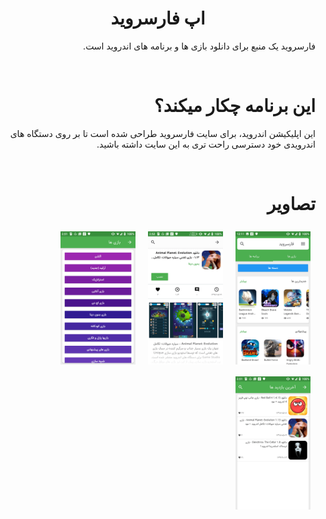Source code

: <div dir="rtl">

   <h1 style="text-align: center">اپ فارسروید</h1>

   <p>
      فارسروید یک منبع برای دانلود بازی ها و برنامه های اندروید است.
   </p>

   <br>

   <h1>
      این برنامه چکار میکند؟
   </h1>

   <p>
      این اپلیکیشن اندروید، برای سایت فارسروید
      طراحی شده است تا بر روی دستگاه های اندرویدی خود دسترسی راحت تری به این سایت داشته باشید.
   </p>

   <br>

   <h1>
      تصاویر
   </h1>

   <img src="site/images/img1.png" width="120" height="auto" style="margin: .5rem">
   <img src="site/images/img2.png" width="120" height="auto" style="margin: .5rem">
   <img src="site/images/img3.png" width="120" height="auto" style="margin: .5rem">
   <img src="site/images/img4.png" width="120" height="auto" style="margin: .5rem">

</div>
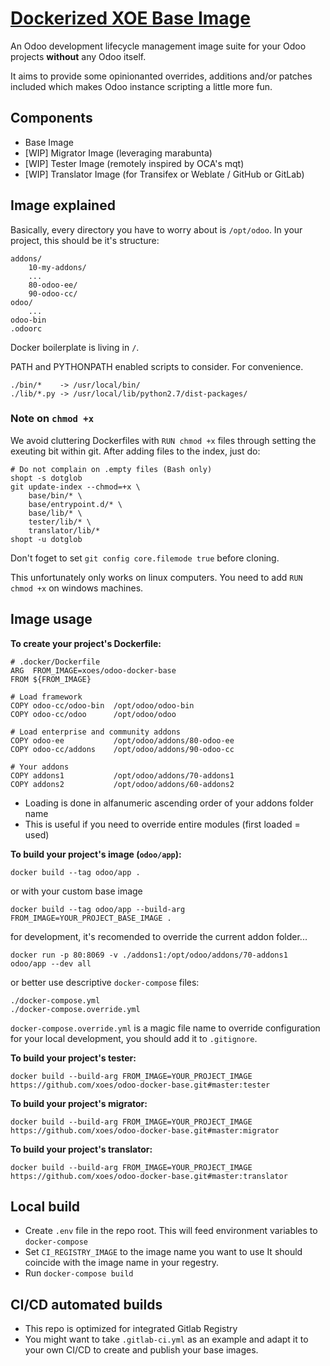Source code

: # [Dockerized XOE Base Image](https://github.com/xoes/odoo-docker-base)

An Odoo development lifecycle management image suite for your Odoo projects **without** any Odoo itself.

It aims to provide some opinionanted overrides, additions and/or patches included which makes Odoo instance scripting a little more fun.

## Components

- Base Image
- [WIP] Migrator Image (leveraging marabunta)
- [WIP] Tester Image (remotely inspired by OCA's mqt)
- [WIP] Translator Image (for Transifex or Weblate / GitHub or GitLab)

## Image explained

Basically, every directory you have to worry about is `/opt/odoo`.
In your project, this should be it's structure:

    addons/
        10-my-addons/
        ...
        80-odoo-ee/
        90-odoo-cc/
    odoo/
        ...
    odoo-bin
    .odoorc

Docker boilerplate is living in `/`.

PATH and PYTHONPATH enabled scripts to consider. For convenience.

    ./bin/*    -> /usr/local/bin/
    ./lib/*.py -> /usr/local/lib/python2.7/dist-packages/

### Note on `chmod +x`
We avoid cluttering Dockerfiles with `RUN chmod +x` files through setting the exeuting bit within git. After adding files to the index, just do:
    
    # Do not complain on .empty files (Bash only)
    shopt -s dotglob
    git update-index --chmod=+x \
        base/bin/* \
        base/entrypoint.d/* \
        base/lib/* \
        tester/lib/* \
        translator/lib/*
    shopt -u dotglob

Don't foget to set `git config core.filemode true` before cloning.

This unfortunately only works on linux computers. You need to add `RUN chmod +x` on windows machines.

## Image usage

**To create your project's Dockerfile:**


    # .docker/Dockerfile
    ARG  FROM_IMAGE=xoes/odoo-docker-base
    FROM ${FROM_IMAGE}

    # Load framework
    COPY odoo-cc/odoo-bin  /opt/odoo/odoo-bin
    COPY odoo-cc/odoo      /opt/odoo/odoo

    # Load enterprise and community addons
    COPY odoo-ee           /opt/odoo/addons/80-odoo-ee
    COPY odoo-cc/addons    /opt/odoo/addons/90-odoo-cc
    
    # Your addons
    COPY addons1           /opt/odoo/addons/70-addons1
    COPY addons2           /opt/odoo/addons/60-addons2

- Loading is done in alfanumeric ascending order of your addons folder name
- This is useful if you need to override entire modules (first loaded = used)

**To build your project's image (`odoo/app`):**

    docker build --tag odoo/app .

or with your custom base image

    docker build --tag odoo/app --build-arg FROM_IMAGE=YOUR_PROJECT_BASE_IMAGE .

for development, it's recomended to override the current addon folder...

    docker run -p 80:8069 -v ./addons1:/opt/odoo/addons/70-addons1 odoo/app --dev all

or better use descriptive `docker-compose` files:

    ./docker-compose.yml
    ./docker-compose.override.yml

`docker-compose.override.yml` is a magic file name to override configuration for your local development, you should add it to `.gitignore`.


**To build your project's tester:**

    docker build --build-arg FROM_IMAGE=YOUR_PROJECT_IMAGE https://github.com/xoes/odoo-docker-base.git#master:tester

**To build your project's migrator:**

    docker build --build-arg FROM_IMAGE=YOUR_PROJECT_IMAGE https://github.com/xoes/odoo-docker-base.git#master:migrator

**To build your project's translator:**

    docker build --build-arg FROM_IMAGE=YOUR_PROJECT_IMAGE https://github.com/xoes/odoo-docker-base.git#master:translator

## Local build

 - Create `.env` file in the repo root.
   This will feed environment variables to `docker-compose`
 - Set `CI_REGISTRY_IMAGE` to the image name you want to use
   It should coincide with the image name in your regestry.
 - Run `docker-compose build`

## CI/CD automated builds

 - This repo is optimized for integrated Gitlab Registry
 - You might want to take `.gitlab-ci.yml` as an example and adapt it to your own CI/CD to create and publish your base images.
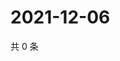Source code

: # 2021-12-06

共 0 条

<!-- BEGIN WEIBO -->
<!-- 最后更新时间 Mon Dec 06 2021 06:00:45 GMT+0800 (China Standard Time) -->

<!-- END WEIBO -->
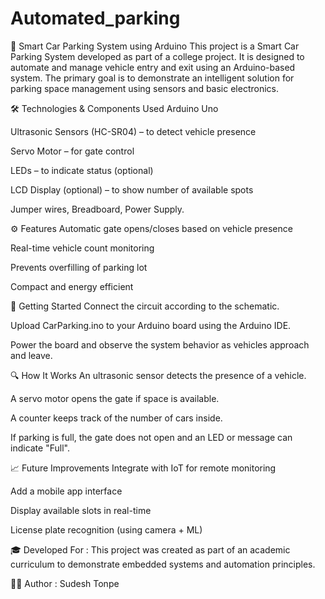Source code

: # Automated_parking
🚗 Smart Car Parking System using Arduino
This project is a Smart Car Parking System developed as part of a college project. It is designed to automate and manage vehicle entry and exit using an Arduino-based system. The primary goal is to demonstrate an intelligent solution for parking space management using sensors and basic electronics.


🛠️ Technologies & Components Used
Arduino Uno

Ultrasonic Sensors (HC-SR04) – to detect vehicle presence

Servo Motor – for gate control

LEDs – to indicate status (optional)

LCD Display (optional) – to show number of available spots

Jumper wires, Breadboard, Power Supply.


⚙️ Features
Automatic gate opens/closes based on vehicle presence

Real-time vehicle count monitoring

Prevents overfilling of parking lot

Compact and energy efficient



🚀 Getting Started
Connect the circuit according to the schematic.

Upload CarParking.ino to your Arduino board using the Arduino IDE.

Power the board and observe the system behavior as vehicles approach and leave.

🔍 How It Works
An ultrasonic sensor detects the presence of a vehicle.

A servo motor opens the gate if space is available.

A counter keeps track of the number of cars inside.

If parking is full, the gate does not open and an LED or message can indicate "Full".



📈 Future Improvements
Integrate with IoT for remote monitoring

Add a mobile app interface

Display available slots in real-time

License plate recognition (using camera + ML)



🎓 Developed For :
This project was created as part of an academic curriculum to demonstrate embedded systems and automation principles.

🧑‍💻 Author :   Sudesh Tonpe
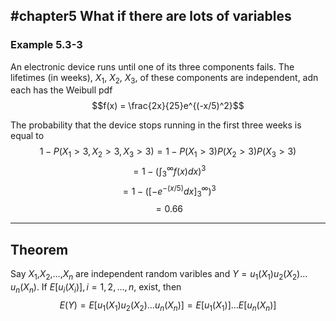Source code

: #chapter5 
What if there are lots of variables
---
### Example 5.3-3
An electronic device runs until one of its three components fails. The lifetimes (in weeks), $X_1$, $X_2$, $X_3$, of these components are independent, adn each has the Weibull pdf
$$f(x) = \frac{2x}{25}e^{(-x/5)^2}$$

The probability that the device stops running in the first three weeks is equal to 
$$1 - P(X_1 >3, X_2 > 3, X_3 > 3) = 1 - P(X_1 > 3)P(X_2 > 3)P(X_3 > 3) $$
$$ = 1-\left( \int_{3}^{\infty} f(x) dx\right)^3$$
$$ = 1-\left(\left[-e^{-(x/5)} dx\right]_{3}^{\infty}\right)^3$$
$$= 0.66$$

---

## Theorem
Say $X_1$,$X_2$,$\dots$,$X_n$ are independent random varibles and $Y = u_1 (X_1 )u_2 (X_2 )\dots u_n (X_n)$. If $E[u_i (X_i )], i = 1,2,\dots, n$, exist, then 
$$E(Y) = E[u_1 (X_1)u_2 (X_2)\dots u_n (X_n)] = E[u_1 (X_1 )]\dots E[u_n (X_n)]$$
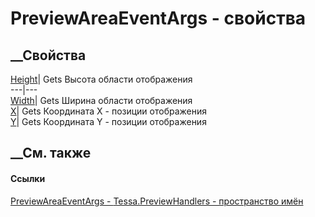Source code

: # PreviewAreaEventArgs - свойства
##  __Свойства
[Height](P_Tessa_PreviewHandlers_PreviewAreaEventArgs_Height.htm)|  Gets
Высота области отображения  
---|---  
[Width](P_Tessa_PreviewHandlers_PreviewAreaEventArgs_Width.htm)|  Gets Ширина
области отображения  
[X](P_Tessa_PreviewHandlers_PreviewAreaEventArgs_X.htm)|  Gets Координата X -
позиции отображения  
[Y](P_Tessa_PreviewHandlers_PreviewAreaEventArgs_Y.htm)|  Gets Координата Y -
позиции отображения  
## __См. также
#### Ссылки
[PreviewAreaEventArgs - ](T_Tessa_PreviewHandlers_PreviewAreaEventArgs.htm)
[Tessa.PreviewHandlers - пространство имён](N_Tessa_PreviewHandlers.htm)
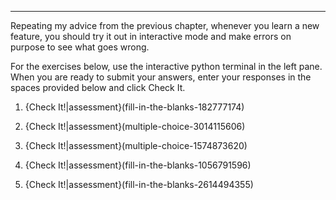 ---------
Repeating my advice from the previous chapter, whenever you learn a new feature, you should try it out in interactive mode and make errors on purpose to see what goes wrong.

For the exercises below, use the interactive python terminal in the left pane.  When you are ready to submit your answers, enter your responses in the spaces provided below and click Check It.


1.   {Check It!|assessment}(fill-in-the-blanks-182777174)


2.   {Check It!|assessment}(multiple-choice-3014115606)


3.   {Check It!|assessment}(multiple-choice-1574873620)


4.   {Check It!|assessment}(fill-in-the-blanks-1056791596)


5.   {Check It!|assessment}(fill-in-the-blanks-2614494355)


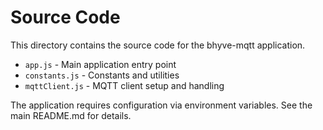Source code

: # Source Code

This directory contains the source code for the bhyve-mqtt application.

- `app.js` - Main application entry point
- `constants.js` - Constants and utilities
- `mqttClient.js` - MQTT client setup and handling

The application requires configuration via environment variables. See the main README.md for details.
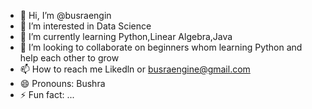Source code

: - 👋 Hi, I’m @busraengin
- 👀 I’m interested in Data Science
- 🌱 I’m currently learning Python,Linear Algebra,Java
- 💞️ I’m looking to collaborate on beginners whom learning Python and help each other to grow
- 📫 How to reach me Likedln or busraengine@gmail.com
- 😄 Pronouns: Bushra
- ⚡ Fun fact: ...

<!---
busraengin/busraengin is a ✨ special ✨ repository because its `README.md` (this file) appears on your GitHub profile.
You can click the Preview link to take a look at your changes.
--->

----

TASK OBJECTIVE: Return each line from the records that includes the word "should".

EXERCISE RESULT:
In your project, this should be it's structure:
`docker-compose.override.yml` is a magic file name to override configuration for your local development, you should add it to `.gitignore`.
   It should coincide with the image name in your regestry.
Repeating my advice from the previous chapter, whenever you learn a new feature, you should try it out in interactive mode and make errors on purpose to see what goes wrong.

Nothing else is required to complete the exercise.